[EXERCISE REQUIREMENTS]
Each record below should be written out again exactly as given.

[Excerpts from a dataset]
▬▬▬▬▬▬▬▬▬▬

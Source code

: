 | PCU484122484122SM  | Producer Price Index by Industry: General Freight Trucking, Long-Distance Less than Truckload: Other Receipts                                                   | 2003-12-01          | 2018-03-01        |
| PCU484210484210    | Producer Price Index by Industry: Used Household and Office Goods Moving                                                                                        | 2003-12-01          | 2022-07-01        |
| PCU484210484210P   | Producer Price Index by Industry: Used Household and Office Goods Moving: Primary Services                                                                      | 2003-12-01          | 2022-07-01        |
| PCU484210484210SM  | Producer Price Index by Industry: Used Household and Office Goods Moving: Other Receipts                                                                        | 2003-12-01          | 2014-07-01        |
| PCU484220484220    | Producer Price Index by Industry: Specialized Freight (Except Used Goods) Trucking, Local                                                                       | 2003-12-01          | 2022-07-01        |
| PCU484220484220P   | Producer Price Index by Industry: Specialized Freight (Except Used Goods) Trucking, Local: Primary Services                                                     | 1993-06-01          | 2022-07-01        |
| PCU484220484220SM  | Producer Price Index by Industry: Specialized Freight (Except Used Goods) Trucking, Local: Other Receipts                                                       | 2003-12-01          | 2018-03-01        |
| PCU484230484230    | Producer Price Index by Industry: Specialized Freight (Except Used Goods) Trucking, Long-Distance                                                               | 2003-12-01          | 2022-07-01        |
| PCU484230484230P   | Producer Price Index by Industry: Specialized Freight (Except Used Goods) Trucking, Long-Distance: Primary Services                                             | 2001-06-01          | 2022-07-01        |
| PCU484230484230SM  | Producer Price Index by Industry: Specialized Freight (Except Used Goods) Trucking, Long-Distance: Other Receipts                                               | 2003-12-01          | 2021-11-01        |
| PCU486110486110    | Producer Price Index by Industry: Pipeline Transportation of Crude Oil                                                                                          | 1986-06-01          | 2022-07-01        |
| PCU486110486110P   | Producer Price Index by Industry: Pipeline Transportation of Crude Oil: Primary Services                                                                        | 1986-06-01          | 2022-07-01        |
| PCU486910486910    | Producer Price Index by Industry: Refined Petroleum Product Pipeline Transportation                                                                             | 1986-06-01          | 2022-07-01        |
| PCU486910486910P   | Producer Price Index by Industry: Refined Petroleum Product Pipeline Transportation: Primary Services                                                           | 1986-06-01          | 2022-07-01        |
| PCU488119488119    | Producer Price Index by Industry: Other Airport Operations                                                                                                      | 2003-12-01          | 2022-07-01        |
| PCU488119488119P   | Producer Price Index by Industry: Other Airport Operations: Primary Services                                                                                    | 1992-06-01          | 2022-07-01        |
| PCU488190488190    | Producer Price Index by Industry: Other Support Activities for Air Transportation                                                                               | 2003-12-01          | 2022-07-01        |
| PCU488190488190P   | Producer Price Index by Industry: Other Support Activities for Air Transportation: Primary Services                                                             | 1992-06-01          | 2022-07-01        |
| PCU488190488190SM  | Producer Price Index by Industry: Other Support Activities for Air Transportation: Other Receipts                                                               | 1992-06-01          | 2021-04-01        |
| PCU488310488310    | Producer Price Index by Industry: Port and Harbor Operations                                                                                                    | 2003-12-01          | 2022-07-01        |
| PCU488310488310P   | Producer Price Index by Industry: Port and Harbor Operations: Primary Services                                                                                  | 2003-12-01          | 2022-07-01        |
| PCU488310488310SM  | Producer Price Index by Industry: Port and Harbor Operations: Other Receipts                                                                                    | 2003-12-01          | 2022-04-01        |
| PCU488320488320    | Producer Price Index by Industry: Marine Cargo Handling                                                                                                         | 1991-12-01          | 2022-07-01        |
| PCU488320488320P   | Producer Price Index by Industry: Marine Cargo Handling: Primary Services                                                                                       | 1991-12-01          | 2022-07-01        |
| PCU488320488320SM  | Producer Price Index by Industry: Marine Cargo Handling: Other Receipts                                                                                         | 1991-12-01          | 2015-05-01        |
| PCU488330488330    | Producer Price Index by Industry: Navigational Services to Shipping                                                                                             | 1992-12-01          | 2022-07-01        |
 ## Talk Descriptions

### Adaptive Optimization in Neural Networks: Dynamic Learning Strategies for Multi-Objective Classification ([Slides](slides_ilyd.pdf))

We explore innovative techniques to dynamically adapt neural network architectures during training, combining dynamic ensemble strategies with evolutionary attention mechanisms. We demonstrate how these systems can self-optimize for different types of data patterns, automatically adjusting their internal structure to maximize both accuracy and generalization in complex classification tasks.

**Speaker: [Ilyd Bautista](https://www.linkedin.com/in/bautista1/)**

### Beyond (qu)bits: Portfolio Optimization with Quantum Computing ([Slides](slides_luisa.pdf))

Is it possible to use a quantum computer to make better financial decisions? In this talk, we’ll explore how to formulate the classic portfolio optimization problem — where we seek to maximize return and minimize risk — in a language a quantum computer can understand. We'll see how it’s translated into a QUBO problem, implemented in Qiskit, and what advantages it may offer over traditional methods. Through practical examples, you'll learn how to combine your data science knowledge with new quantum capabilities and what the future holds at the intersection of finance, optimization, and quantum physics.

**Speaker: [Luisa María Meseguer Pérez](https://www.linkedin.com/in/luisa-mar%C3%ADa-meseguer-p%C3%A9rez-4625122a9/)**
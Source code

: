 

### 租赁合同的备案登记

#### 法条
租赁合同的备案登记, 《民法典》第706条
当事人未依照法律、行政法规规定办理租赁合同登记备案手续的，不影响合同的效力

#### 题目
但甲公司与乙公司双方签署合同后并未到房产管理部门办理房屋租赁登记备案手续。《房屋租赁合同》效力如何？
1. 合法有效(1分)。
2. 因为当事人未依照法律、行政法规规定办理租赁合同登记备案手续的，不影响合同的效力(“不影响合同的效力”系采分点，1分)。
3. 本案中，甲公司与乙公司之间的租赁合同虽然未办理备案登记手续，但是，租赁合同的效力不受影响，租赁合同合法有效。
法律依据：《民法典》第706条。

▬▬▬▬▬▬▬▬▬▬

[REPLY]
Source code

: | PCU484122484122SM  | Producer Price Index by Industry: General Freight Trucking, Long-Distance Less than Truckload: Other Receipts                                                   | 2003-12-01          | 2018-03-01        |
| PCU484210484210    | Producer Price Index by Industry: Used Household and Office Goods Moving                                                                                        | 2003-12-01          | 2022-07-01        |
| PCU484210484210P   | Producer Price Index by Industry: Used Household and Office Goods Moving: Primary Services                                                                      | 2003-12-01          | 2022-07-01        |
| PCU484210484210SM  | Producer Price Index by Industry: Used Household and Office Goods Moving: Other Receipts                                                                        | 2003-12-01          | 2014-07-01        |
| PCU484220484220    | Producer Price Index by Industry: Specialized Freight (Except Used Goods) Trucking, Local                                                                       | 2003-12-01          | 2022-07-01        |
| PCU484220484220P   | Producer Price Index by Industry: Specialized Freight (Except Used Goods) Trucking, Local: Primary Services                                                     | 1993-06-01          | 2022-07-01        |
| PCU484220484220SM  | Producer Price Index by Industry: Specialized Freight (Except Used Goods) Trucking, Local: Other Receipts                                                       | 2003-12-01          | 2018-03-01        |
| PCU484230484230    | Producer Price Index by Industry: Specialized Freight (Except Used Goods) Trucking, Long-Distance                                                               | 2003-12-01          | 2022-07-01        |
| PCU484230484230P   | Producer Price Index by Industry: Specialized Freight (Except Used Goods) Trucking, Long-Distance: Primary Services                                             | 2001-06-01          | 2022-07-01        |
| PCU484230484230SM  | Producer Price Index by Industry: Specialized Freight (Except Used Goods) Trucking, Long-Distance: Other Receipts                                               | 2003-12-01          | 2021-11-01        |
| PCU486110486110    | Producer Price Index by Industry: Pipeline Transportation of Crude Oil                                                                                          | 1986-06-01          | 2022-07-01        |
| PCU486110486110P   | Producer Price Index by Industry: Pipeline Transportation of Crude Oil: Primary Services                                                                        | 1986-06-01          | 2022-07-01        |
| PCU486910486910    | Producer Price Index by Industry: Refined Petroleum Product Pipeline Transportation                                                                             | 1986-06-01          | 2022-07-01        |
| PCU486910486910P   | Producer Price Index by Industry: Refined Petroleum Product Pipeline Transportation: Primary Services                                                           | 1986-06-01          | 2022-07-01        |
| PCU488119488119    | Producer Price Index by Industry: Other Airport Operations                                                                                                      | 2003-12-01          | 2022-07-01        |
| PCU488119488119P   | Producer Price Index by Industry: Other Airport Operations: Primary Services                                                                                    | 1992-06-01          | 2022-07-01        |
| PCU488190488190    | Producer Price Index by Industry: Other Support Activities for Air Transportation                                                                               | 2003-12-01          | 2022-07-01        |
| PCU488190488190P   | Producer Price Index by Industry: Other Support Activities for Air Transportation: Primary Services                                                             | 1992-06-01          | 2022-07-01        |
| PCU488190488190SM  | Producer Price Index by Industry: Other Support Activities for Air Transportation: Other Receipts                                                               | 1992-06-01          | 2021-04-01        |
| PCU488310488310    | Producer Price Index by Industry: Port and Harbor Operations                                                                                                    | 2003-12-01          | 2022-07-01        |
| PCU488310488310P   | Producer Price Index by Industry: Port and Harbor Operations: Primary Services                                                                                  | 2003-12-01          | 2022-07-01        |
| PCU488310488310SM  | Producer Price Index by Industry: Port and Harbor Operations: Other Receipts                                                                                    | 2003-12-01          | 2022-04-01        |
| PCU488320488320    | Producer Price Index by Industry: Marine Cargo Handling                                                                                                         | 1991-12-01          | 2022-07-01        |
| PCU488320488320P   | Producer Price Index by Industry: Marine Cargo Handling: Primary Services                                                                                       | 1991-12-01          | 2022-07-01        |
| PCU488320488320SM  | Producer Price Index by Industry: Marine Cargo Handling: Other Receipts                                                                                         | 1991-12-01          | 2015-05-01        |
| PCU488330488330    | Producer Price Index by Industry: Navigational Services to Shipping                                                                                             | 1992-12-01          | 2022-07-01        |
 ## Talk Descriptions

### Adaptive Optimization in Neural Networks: Dynamic Learning Strategies for Multi-Objective Classification ([Slides](slides_ilyd.pdf))

We explore innovative techniques to dynamically adapt neural network architectures during training, combining dynamic ensemble strategies with evolutionary attention mechanisms. We demonstrate how these systems can self-optimize for different types of data patterns, automatically adjusting their internal structure to maximize both accuracy and generalization in complex classification tasks.

**Speaker: [Ilyd Bautista](https://www.linkedin.com/in/bautista1/)**

### Beyond (qu)bits: Portfolio Optimization with Quantum Computing ([Slides](slides_luisa.pdf))

Is it possible to use a quantum computer to make better financial decisions? In this talk, we’ll explore how to formulate the classic portfolio optimization problem — where we seek to maximize return and minimize risk — in a language a quantum computer can understand. We'll see how it’s translated into a QUBO problem, implemented in Qiskit, and what advantages it may offer over traditional methods. Through practical examples, you'll learn how to combine your data science knowledge with new quantum capabilities and what the future holds at the intersection of finance, optimization, and quantum physics.

**Speaker: [Luisa María Meseguer Pérez](https://www.linkedin.com/in/luisa-mar%C3%ADa-meseguer-p%C3%A9rez-4625122a9/)**
Source code

: 

### 租赁合同的备案登记

#### 法条
租赁合同的备案登记, 《民法典》第706条
当事人未依照法律、行政法规规定办理租赁合同登记备案手续的，不影响合同的效力

#### 题目
但甲公司与乙公司双方签署合同后并未到房产管理部门办理房屋租赁登记备案手续。《房屋租赁合同》效力如何？
1. 合法有效(1分)。
2. 因为当事人未依照法律、行政法规规定办理租赁合同登记备案手续的，不影响合同的效力(“不影响合同的效力”系采分点，1分)。
3. 本案中，甲公司与乙公司之间的租赁合同虽然未办理备案登记手续，但是，租赁合同的效力不受影响，租赁合同合法有效。
法律依据：《民法典》第706条。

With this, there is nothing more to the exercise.